Wenn mir jetzt noch jemand ein Patentrezept verrät, wie man in einem reinen Waldrevier den weiblichen Rehabschuss mit wirklich gutem Gewissen erfüllen kann.........nur zu.

:rolleyes:
basti

Das geht mit gutem Gewissen, wenn man will! Ab 01.05. bis ca. erste / zweite Juni-Woche Intervalljagd mit Sammelansitz und hündischer Hilfe auf Schmalreh u. Böck. Ggf. im April mit WBK schon mal schauen, wo und wie man ab Mai mit Hundi spazieren geht und auch im Mai immer wieder mal schauen, wo und wie mans am WE mit der Manschaft machen könnte.

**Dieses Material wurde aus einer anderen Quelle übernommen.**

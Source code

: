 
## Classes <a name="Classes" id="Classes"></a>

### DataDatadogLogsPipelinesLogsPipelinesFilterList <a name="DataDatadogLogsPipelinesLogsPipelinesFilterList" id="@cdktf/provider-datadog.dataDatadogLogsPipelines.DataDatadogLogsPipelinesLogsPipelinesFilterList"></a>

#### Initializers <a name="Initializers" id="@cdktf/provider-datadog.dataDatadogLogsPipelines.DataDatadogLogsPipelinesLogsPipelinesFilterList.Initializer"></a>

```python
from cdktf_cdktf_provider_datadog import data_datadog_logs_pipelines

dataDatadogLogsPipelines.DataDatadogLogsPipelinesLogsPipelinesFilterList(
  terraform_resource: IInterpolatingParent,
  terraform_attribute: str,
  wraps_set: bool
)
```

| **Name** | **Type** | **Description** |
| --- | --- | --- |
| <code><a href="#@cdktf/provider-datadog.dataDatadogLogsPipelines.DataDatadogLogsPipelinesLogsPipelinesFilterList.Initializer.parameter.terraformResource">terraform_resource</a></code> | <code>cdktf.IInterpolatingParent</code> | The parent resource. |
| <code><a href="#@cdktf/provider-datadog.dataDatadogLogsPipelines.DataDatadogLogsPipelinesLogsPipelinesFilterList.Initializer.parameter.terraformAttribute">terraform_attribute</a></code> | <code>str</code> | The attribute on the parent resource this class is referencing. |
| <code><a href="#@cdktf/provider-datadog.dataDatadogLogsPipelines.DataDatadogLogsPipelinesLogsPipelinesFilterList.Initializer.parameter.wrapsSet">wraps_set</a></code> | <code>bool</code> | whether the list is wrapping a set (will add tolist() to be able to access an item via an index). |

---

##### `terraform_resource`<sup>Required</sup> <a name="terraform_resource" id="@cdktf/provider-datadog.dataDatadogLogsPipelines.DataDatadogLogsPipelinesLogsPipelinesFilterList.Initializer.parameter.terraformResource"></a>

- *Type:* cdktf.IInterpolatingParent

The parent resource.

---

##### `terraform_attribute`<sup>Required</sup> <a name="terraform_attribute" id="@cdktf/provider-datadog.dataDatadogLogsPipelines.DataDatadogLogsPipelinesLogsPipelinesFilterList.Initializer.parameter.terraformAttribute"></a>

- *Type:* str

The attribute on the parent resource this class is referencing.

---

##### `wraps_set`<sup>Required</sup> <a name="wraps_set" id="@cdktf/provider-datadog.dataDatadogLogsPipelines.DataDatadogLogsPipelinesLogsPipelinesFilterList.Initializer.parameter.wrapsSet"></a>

Der Rest dann im Oktober als Doublette (aber soo viel ist da nicht mehr nötig). Macht in gut zwei Stunden zw. 5 und 12 mal bumsi, je nach Waldverhältnissen. Allein im Mai an den WE schnell 40 Stückl und da kannst mir glauben, sind genug Weibsn drunter. Dann ist Jagdruhe bis August / September. Mal von JJ, die unbedingt blatten wollen abgesehen. Im Oktober / November nochmal Vollgas wg. Migration aus der Nachbarschaft (weil die alle draußen herumballern, gibts ne Verbisskonzentration im Wald und deshalb ist das extrem wichtig). Ab 1.12. Jagdruhe bis 1.5. im nächsten Jahr. Blitzsaubere Jagd bei bestem Licht auf überschaubare Entfernung bei bester, schneller und sicherer Ansprache.
Kein Kirrungsdummfug im Herbst / Winter nötig.